RECORDS FOR PROCESSING below:

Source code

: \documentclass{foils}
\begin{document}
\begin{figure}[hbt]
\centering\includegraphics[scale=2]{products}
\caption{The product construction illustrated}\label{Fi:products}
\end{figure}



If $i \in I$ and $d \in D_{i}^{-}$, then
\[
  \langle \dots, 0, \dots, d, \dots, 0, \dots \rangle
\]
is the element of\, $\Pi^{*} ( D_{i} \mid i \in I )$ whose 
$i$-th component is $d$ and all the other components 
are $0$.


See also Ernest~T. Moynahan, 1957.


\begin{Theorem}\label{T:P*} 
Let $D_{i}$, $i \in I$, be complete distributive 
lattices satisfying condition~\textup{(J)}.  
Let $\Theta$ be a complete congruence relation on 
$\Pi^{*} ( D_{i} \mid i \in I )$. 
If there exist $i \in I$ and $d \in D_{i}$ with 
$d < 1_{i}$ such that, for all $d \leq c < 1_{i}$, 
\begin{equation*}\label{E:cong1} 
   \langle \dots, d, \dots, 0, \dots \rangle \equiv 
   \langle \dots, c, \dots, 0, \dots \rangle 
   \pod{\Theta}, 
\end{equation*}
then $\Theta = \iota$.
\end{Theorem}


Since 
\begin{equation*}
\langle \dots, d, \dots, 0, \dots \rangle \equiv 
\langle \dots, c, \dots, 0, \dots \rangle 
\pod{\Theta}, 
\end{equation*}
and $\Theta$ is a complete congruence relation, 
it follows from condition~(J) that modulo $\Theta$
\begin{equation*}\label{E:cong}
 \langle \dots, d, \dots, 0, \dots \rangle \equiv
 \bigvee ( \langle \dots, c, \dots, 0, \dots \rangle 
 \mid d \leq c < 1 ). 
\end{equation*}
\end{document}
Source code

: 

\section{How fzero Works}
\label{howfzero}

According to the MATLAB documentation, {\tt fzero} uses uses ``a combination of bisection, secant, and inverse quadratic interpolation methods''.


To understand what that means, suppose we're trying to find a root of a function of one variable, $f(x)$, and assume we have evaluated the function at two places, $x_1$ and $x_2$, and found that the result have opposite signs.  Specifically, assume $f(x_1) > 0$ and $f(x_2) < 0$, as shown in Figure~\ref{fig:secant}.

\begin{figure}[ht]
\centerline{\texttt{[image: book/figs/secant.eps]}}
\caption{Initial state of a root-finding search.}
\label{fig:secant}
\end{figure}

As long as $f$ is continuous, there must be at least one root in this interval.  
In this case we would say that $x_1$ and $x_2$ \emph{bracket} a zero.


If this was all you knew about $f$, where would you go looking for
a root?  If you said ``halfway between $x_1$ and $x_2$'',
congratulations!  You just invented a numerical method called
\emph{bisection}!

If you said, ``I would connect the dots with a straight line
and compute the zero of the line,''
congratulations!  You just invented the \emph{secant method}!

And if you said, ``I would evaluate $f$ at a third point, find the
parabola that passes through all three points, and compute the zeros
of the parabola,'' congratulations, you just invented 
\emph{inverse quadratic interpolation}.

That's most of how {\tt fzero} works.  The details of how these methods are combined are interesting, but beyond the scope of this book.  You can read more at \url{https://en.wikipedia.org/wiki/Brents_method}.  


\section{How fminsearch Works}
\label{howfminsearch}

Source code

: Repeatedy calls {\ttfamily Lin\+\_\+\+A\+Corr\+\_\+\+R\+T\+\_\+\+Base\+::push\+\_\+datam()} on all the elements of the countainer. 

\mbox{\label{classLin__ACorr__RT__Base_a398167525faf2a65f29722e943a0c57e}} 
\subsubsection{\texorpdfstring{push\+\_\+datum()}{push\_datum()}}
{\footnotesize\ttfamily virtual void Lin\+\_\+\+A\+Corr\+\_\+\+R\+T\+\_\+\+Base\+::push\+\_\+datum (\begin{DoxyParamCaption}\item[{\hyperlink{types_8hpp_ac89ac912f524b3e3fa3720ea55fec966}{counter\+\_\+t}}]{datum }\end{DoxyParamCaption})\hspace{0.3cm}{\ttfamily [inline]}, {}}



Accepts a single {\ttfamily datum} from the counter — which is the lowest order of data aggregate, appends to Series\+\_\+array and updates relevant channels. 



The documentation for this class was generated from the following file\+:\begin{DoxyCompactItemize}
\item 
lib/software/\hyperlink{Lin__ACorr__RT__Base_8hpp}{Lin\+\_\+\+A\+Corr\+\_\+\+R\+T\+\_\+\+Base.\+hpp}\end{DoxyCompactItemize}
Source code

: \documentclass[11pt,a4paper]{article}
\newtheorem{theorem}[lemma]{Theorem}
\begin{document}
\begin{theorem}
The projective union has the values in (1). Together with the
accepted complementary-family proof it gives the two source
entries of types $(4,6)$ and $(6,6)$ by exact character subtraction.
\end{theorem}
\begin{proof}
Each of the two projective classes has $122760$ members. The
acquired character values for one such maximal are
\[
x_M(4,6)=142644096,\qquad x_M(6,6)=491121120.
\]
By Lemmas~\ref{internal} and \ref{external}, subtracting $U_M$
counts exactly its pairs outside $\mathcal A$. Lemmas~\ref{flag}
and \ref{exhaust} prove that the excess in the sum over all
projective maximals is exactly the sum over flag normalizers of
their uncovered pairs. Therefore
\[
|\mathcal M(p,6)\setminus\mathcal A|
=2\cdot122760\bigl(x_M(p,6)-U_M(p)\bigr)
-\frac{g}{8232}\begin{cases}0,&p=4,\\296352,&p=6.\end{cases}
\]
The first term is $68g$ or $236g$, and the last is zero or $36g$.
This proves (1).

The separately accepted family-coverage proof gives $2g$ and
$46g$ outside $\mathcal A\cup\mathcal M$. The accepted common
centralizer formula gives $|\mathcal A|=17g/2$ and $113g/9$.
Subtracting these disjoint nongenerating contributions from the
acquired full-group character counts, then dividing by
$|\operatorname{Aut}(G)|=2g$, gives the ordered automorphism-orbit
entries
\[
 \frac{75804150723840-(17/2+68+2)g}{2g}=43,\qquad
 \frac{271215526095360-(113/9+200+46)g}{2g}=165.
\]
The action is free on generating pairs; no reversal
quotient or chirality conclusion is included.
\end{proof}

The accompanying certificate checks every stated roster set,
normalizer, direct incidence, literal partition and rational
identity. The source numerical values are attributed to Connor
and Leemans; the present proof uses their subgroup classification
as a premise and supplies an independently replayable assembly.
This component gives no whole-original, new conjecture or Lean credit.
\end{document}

End of RECORDS FOR PROCESSING.

### TASK TO COMPLETE
Above are the records; copy each line from them that includes the string "congratulations".

### RESPONSE BOX
congratulations!  You just invented a numerical method called
congratulations!  You just invented the \emph{secant method}!
of the parabola,'' congratulations, you just invented 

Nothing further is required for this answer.